▸ Directions for this task
From the data below, give the number of lines holding the word "priests", with nothing else added.

▸ Input data
----
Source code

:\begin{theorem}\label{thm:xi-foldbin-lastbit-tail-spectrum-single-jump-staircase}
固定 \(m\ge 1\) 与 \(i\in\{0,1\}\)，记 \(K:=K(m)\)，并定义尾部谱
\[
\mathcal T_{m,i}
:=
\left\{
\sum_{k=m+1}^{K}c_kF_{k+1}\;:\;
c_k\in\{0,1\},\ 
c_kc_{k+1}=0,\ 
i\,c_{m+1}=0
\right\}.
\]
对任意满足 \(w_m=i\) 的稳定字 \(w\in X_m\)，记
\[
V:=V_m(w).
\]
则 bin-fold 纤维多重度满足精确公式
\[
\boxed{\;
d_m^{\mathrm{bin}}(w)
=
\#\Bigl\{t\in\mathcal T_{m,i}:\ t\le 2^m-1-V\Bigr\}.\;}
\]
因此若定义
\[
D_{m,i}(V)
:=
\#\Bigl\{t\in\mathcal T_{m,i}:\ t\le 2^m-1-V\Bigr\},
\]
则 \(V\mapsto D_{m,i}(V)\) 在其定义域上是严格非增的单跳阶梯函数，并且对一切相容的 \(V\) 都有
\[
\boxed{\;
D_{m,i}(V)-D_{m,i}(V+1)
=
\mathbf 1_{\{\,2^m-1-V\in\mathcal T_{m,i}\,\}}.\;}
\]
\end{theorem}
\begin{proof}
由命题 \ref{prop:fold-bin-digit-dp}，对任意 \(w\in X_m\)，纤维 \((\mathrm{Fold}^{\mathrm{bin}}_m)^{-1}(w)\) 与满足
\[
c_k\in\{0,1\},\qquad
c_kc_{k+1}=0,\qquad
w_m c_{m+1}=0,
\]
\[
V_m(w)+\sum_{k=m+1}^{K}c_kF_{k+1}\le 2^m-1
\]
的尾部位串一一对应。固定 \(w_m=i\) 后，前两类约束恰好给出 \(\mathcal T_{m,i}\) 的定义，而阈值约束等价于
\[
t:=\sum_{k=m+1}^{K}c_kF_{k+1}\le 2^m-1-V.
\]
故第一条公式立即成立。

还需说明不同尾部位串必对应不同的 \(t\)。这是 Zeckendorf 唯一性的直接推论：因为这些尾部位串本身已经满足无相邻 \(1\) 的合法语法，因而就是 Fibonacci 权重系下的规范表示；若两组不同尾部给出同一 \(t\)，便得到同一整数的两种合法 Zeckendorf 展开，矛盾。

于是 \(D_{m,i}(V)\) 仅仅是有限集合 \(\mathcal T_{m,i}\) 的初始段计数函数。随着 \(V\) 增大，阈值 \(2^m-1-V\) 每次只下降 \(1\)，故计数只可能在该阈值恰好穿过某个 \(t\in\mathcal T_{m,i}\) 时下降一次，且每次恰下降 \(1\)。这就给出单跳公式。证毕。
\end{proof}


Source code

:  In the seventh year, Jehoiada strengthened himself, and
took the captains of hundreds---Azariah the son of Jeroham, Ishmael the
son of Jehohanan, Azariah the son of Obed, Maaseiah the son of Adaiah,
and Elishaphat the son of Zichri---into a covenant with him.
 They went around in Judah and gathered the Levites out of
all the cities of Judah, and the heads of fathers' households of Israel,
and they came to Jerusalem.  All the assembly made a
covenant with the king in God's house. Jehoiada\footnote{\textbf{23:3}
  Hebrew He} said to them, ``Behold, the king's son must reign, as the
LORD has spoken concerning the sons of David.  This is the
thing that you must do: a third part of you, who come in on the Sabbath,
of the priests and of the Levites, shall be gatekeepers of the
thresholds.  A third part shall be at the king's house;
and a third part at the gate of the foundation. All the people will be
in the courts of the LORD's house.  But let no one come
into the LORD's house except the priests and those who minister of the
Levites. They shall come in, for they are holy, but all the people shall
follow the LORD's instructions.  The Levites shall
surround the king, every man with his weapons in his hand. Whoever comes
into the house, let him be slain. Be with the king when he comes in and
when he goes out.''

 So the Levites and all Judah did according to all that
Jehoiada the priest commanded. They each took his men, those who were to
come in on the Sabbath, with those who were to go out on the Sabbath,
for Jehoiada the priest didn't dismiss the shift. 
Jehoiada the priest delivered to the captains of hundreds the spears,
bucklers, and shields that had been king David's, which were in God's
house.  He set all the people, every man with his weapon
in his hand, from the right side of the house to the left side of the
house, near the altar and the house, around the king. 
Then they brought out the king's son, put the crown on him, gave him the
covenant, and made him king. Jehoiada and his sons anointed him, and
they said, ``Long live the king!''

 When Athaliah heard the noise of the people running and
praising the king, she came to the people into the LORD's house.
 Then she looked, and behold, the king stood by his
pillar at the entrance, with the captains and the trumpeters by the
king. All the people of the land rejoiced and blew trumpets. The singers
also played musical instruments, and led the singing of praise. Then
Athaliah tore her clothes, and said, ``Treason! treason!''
----
▸ Response to this task
2